• [HOW TO COMPLETE THIS TASK]:
Reproduce the closing run of lines below verbatim, from the line that contains "在此之前，提供流動性，從交易手續費中獲得的獎勵，並沒有計算在農場年化利率上。" up to and including the final line.

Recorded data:
+++

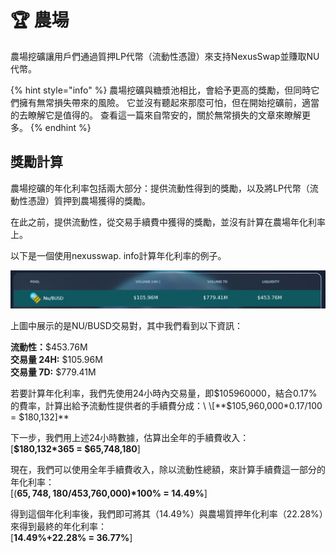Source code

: # 🏆 農場

農場挖礦讓用戶們通過質押LP代幣（流動性憑證）來支持NexusSwap並賺取NU代幣。

{% hint style="info" %}
農場挖礦與糖漿池相比，會給予更高的獎勵，但同時它們擁有無常損失帶來的風險。 它並沒有聽起來那麼可怕，但在開始挖礦前，適當的去瞭解它是值得的。 查看這一篇來自幣安的，關於無常損失的文章來瞭解更多。
{% endhint %}

## 獎勵計算

農場挖礦的年化利率包括兩大部分：提供流動性得到的獎勵，以及將LP代幣（流動性憑證）質押到農場獲得的獎勵。

在此之前，提供流動性，從交易手續費中獲得的獎勵，並沒有計算在農場年化利率上。

以下是一個使用nexusswap. info計算年化利率的例子。

![](../.gitbook/assets/农场1.png)

上圖中展示的是NU/BUSD交易對，其中我們看到以下資訊：

**流動性：**$453.76M\
**交易量 24H:** $105.96M\
**交易量 7D:** $779.41M

若要計算年化利率，我們先使用24小時內交易量，即$105960000，結合0.17%的費率，計算出給予流動性提供者的手續費分成：\
\[**$105,960,000\*0.17/100 = $180,132]**

下一步，我們用上述24小時數據，估算出全年的手續費收入： \
\[**$180,132\*365 = $65,748,180**]

現在，我們可以使用全年手續費收入，除以流動性總額，來計算手續費這一部分的年化利率：\
\[(**$65,748,180/$453,760,000)\*100% = 14.49%**]

得到這個年化利率後，我們即可將其（14.49%）與農場質押年化利率（22.28%）來得到最終的年化利率：\
\[**14.49%+22.28% = 36.77%**]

+++

• [RESPONSE]:
在此之前，提供流動性，從交易手續費中獲得的獎勵，並沒有計算在農場年化利率上。

以下是一個使用nexusswap. info計算年化利率的例子。

![](../.gitbook/assets/农场1.png)

上圖中展示的是NU/BUSD交易對，其中我們看到以下資訊：

**流動性：**$453.76M\
**交易量 24H:** $105.96M\
**交易量 7D:** $779.41M

若要計算年化利率，我們先使用24小時內交易量，即$105960000，結合0.17%的費率，計算出給予流動性提供者的手續費分成：\
\[**$105,960,000\*0.17/100 = $180,132]**

下一步，我們用上述24小時數據，估算出全年的手續費收入： \
\[**$180,132\*365 = $65,748,180**]

現在，我們可以使用全年手續費收入，除以流動性總額，來計算手續費這一部分的年化利率：\
\[(**$65,748,180/$453,760,000)\*100% = 14.49%**]

得到這個年化利率後，我們即可將其（14.49%）與農場質押年化利率（22.28%）來得到最終的年化利率：\
\[**14.49%+22.28% = 36.77%**]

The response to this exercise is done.